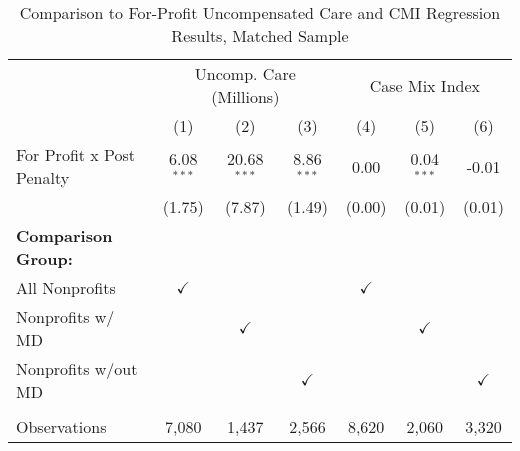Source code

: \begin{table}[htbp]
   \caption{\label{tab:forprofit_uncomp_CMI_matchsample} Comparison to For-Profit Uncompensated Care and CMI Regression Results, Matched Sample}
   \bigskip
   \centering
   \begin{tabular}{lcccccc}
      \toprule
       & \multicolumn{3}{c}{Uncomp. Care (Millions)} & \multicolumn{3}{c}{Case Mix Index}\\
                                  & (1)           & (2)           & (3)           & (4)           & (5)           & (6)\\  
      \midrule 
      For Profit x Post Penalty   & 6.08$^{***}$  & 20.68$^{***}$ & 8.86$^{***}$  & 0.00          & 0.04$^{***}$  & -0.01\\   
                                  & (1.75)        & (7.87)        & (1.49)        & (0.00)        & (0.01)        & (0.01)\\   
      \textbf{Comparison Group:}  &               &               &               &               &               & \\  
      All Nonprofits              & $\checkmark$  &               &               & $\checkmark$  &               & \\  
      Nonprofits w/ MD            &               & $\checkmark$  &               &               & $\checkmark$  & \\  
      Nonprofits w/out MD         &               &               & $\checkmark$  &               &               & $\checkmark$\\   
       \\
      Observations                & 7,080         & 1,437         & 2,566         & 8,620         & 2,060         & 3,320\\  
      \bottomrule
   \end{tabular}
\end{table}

TASK DIRECTIONS: Exact repetition of the data is needed, with no images retained.

EXPECTED ANSWER:
Source code

: \begin{table}[htbp]
   \caption{\label{tab:forprofit_uncomp_CMI_matchsample} Comparison to For-Profit Uncompensated Care and CMI Regression Results, Matched Sample}
   \bigskip
   \centering
   \begin{tabular}{lcccccc}
      \toprule
       & \multicolumn{3}{c}{Uncomp. Care (Millions)} & \multicolumn{3}{c}{Case Mix Index}\\
                                  & (1)           & (2)           & (3)           & (4)           & (5)           & (6)\\  
      \midrule 
      For Profit x Post Penalty   & 6.08$^{***}$  & 20.68$^{***}$ & 8.86$^{***}$  & 0.00          & 0.04$^{***}$  & -0.01\\   
                                  & (1.75)        & (7.87)        & (1.49)        & (0.00)        & (0.01)        & (0.01)\\   
      \textbf{Comparison Group:}  &               &               &               &               &               & \\  
      All Nonprofits              & $\checkmark$  &               &               & $\checkmark$  &               & \\  
      Nonprofits w/ MD            &               & $\checkmark$  &               &               & $\checkmark$  & \\  
      Nonprofits w/out MD         &               &               & $\checkmark$  &               &               & $\checkmark$\\   
       \\
      Observations                & 7,080         & 1,437         & 2,566         & 8,620         & 2,060         & 3,320\\  
      \bottomrule
   \end{tabular}
\end{table}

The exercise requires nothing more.